Glyphosate concern.

Can't identify that mould? Got a great tip for keeping slugs at bay? Suggestions for organic weed control? Post them here...

Moderators: KG Steve, Chantal, Tigger, peter

User avatar
Ricard with an H
KG Regular
Posts: 2145
Joined: Mon Jun 11, 2012 10:16 am
Location: North Pembrokeshire. West Wales.

I'm a regular glyphosate user, it started for the control of ragwort which is rampant around here. Some land is so badly overrun it looks as if they're farming the stuff, this of-course means we get wind-blown seed. I also use glyphosate to control invasive grasses and other green growth where i'm trying to reinstate the wildflower population.

If you've never been affected by ragwort don't-ever risk it and believe what you can read. It's horrible, don't even touch the stuff unless you're wearing gloves.

Back to the glyphosate, i've been using this very convenient killer of anything green for 12 years and happy in the knowledge that once it hits the soil or is washed away it becomes inert.

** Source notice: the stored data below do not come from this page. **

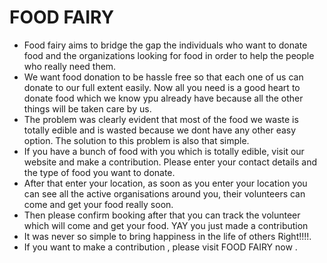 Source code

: # FOOD FAIRY
- Food fairy aims to bridge the gap the individuals who want to donate food and the organizations looking for food in order to help the people who really need them.
- We want food donation to be hassle free so that each one of us can donate to our full extent easily. Now all you need is a good heart to donate food which we know ypu   already have because all the other things will be taken care by us.
- The problem was clearly evident that most of the food we waste is totally edible and is wasted because we dont have any other easy option. The solution to this problem   is also that simple.
- If you have a bunch of food with you which is totally edible, visit our website and make a contribution. Please enter your contact details and the type of food you       want to donate.
- After that enter your location, as soon as you enter your location you can see all the active organisations around you, their volunteers can come and get your food       really soon.
- Then please confirm booking after that you can track the volunteer which will come and get your food. YAY you just made a contribution
- It was never so simple to bring happiness in the life of others Right!!!!.
- If you want to make a contribution , please visit FOOD FAIRY now .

Now i'm finding stuff on the internet that concerns me about it's use effecting the integrity of soil organisms.

OK, most of the concern relates to widespread agricultural use around the world but it still means my soil organisms will be effected.

I buy five litres which lasts me 2/3 years, I buy it from the farmers Co-op and they ask for a holding number yet glyphosate is freely available in various guises at garden centres, or is it. I rarely go to garden centres and the one I do go to doesn't sell glyphosate, hmmmm...... our garden centre doesn't sell a lot of stuff that internet garden centres sell so presumably it's just that they don't have enough turnover.

Do you people use glyphosate and are you happy about it's use ?
How are you supposed to start and maintain a healthy lifestyle if it completely removes a wine lover’s reason to live?
Richard.
User avatar
peter
KG Regular
Posts: 5845
Joined: Fri Nov 25, 2005 1:54 pm
Location: Near Stansted airport
Has thanked: 18 times
Been thanked: 36 times
Contact:

All my local garden centres and DIY sheds sell it, you need reading glasses to find it as it is an ingredient rather than a sales or brand name.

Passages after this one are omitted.